In conclusione, La mente in musica è una lettura agevole e interessante, che scorre piacevolmente – nonostante la specificità del tema – grazie a una scrittura di presa immediata, seppur sempre attenta al rigore scientifico. È un lavoro di ricerca, ma non è destinato soltanto agli addetti ai lavori, perché la tematica affrontata si radica nell'esperienza quotidiana di ciascuno.
Il sottotitolo del volume è esplicativo: Come reagisce il cervello all'ascolto della musica. Emozioni, mente e musica sono dunque le chiavi di lettura del libro, le tre parole che delineano i vertici di un ideale triangolo, i cui lati sono formati dalle connessioni esistenti tra le tre dimensioni. L'Autrice precisa in proposito di voler gettare «uno sguardo generale sul rapporto che lega l'uomo all'ascolto di una melodia, vuole mettere in luce le potenzialità dell'ascolto e dare delle risposte alle domande che possono insorgere». L'obiettivo che la Balestrieri persegue non è dunque semplicemente quello di rispondere alla domanda sul perché ci piaccia una melodia, ma indagare sulle reazioni che la musica produce nella sfera più intima dell'essere umano, quella psico-emotiva. Si legga in proposito il primo interessante capitolo, con un breve excursus sul rapporto tra uomini primitivi e musica. Ebbene, è straordinario scoprire come già agli albori della nostra specie il linguaggio musicale rispondesse a funzioni connotative dell'intera esperienza umana: il rapporto con la natura e le forze superiori, le emozioni basilari di paura, stupore, allarme, gioia.
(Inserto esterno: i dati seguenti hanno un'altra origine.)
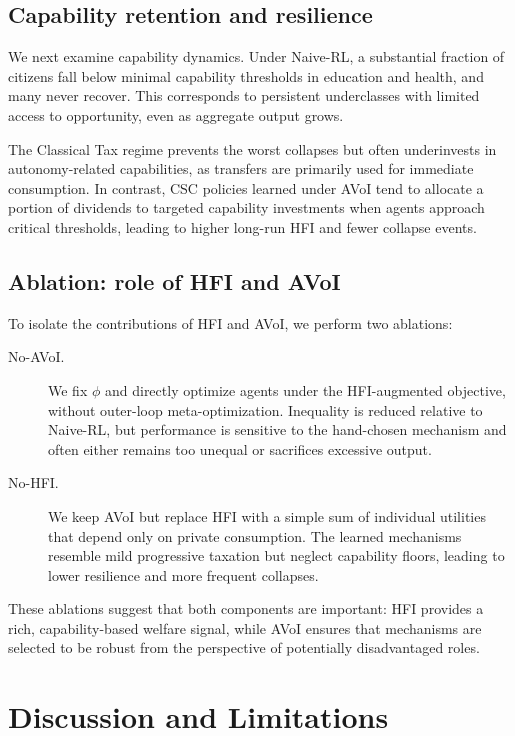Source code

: \documentclass{article}
\begin{document}
\subsection{Capability retention and resilience}
\label{subsec:resilience}

We next examine capability dynamics. Under Naive-RL, a substantial fraction of citizens fall below minimal capability thresholds in education and health, and many never recover. This corresponds to persistent underclasses with limited access to opportunity, even as aggregate output grows.

The Classical Tax regime prevents the worst collapses but often underinvests in autonomy-related capabilities, as transfers are primarily used for immediate consumption. In contrast, CSC policies learned under AVoI tend to allocate a portion of dividends to targeted capability investments when agents approach critical thresholds, leading to higher long-run HFI and fewer collapse events.

\subsection{Ablation: role of HFI and AVoI}
\label{subsec:ablation}

To isolate the contributions of HFI and AVoI, we perform two ablations:

\begin{description}
  \item[No-AVoI.] We fix $\phi$ and directly optimize agents under the HFI-augmented objective, without outer-loop meta-optimization. Inequality is reduced relative to Naive-RL, but performance is sensitive to the hand-chosen mechanism and often either remains too unequal or sacrifices excessive output.
  \item[No-HFI.] We keep AVoI but replace HFI with a simple sum of individual utilities that depend only on private consumption. The learned mechanisms resemble mild progressive taxation but neglect capability floors, leading to lower resilience and more frequent collapses.
\end{description}

These ablations suggest that both components are important: HFI provides a rich, capability-based welfare signal, while AVoI ensures that mechanisms are selected to be robust from the perspective of potentially disadvantaged roles.

\section{Discussion and Limitations}
\label{sec:discussion}
\end{document}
Se dunque il codice musicale è produttivo di esperienze praticamente invariate nei secoli, c'è da chiedersi quale sia la ragione di una tale importanza. L'Autrice la identifica nel “linguaggio emozionale”, che connota il valore universale della musica. A differenza del “linguaggio razionale”, che può essere compreso soltanto da chi ne possiede le chiavi grammaticali/fonetiche, il linguaggio di tipo emozionale non è subordinato a regole immutabili, e soprattutto può essere decodificato senza bisogno di chiavi, persino in modo soggettivo e non univoco. È questa la ragione per cui, in parole povere, una ninna nanna produce la stessa sensazione di piacevole rilassamento a tutte le latitudini, oppure un pezzo punk trasmette energia e voglia di spaccare il mondo a persone appartenenti a contesti culturali e sociali eterogenei, se non addirittura antinomici. Il processo cosiddetto di “astrazione musicale”, che consente al nostro cervello di estrapolare un significato dal significante della melodia, ha dunque al tempo stesso un valore personale e universale. Ecco spiegato perché una stessa canzone può essere ascoltata nel chiuso di una stanza, ossia in una dimensione intima e crepuscolare, oppure cantata a squarciagola assieme a migliaia di altre persone allo stadio.
In conclusione, La mente in musica è una lettura agevole e interessante, che scorre piacevolmente – nonostante la specificità del tema – grazie a una scrittura di presa immediata, seppur sempre attenta al rigore scientifico. È un lavoro di ricerca, ma non è destinato soltanto agli addetti ai lavori, perché la tematica affrontata si radica nell'esperienza quotidiana di ciascuno.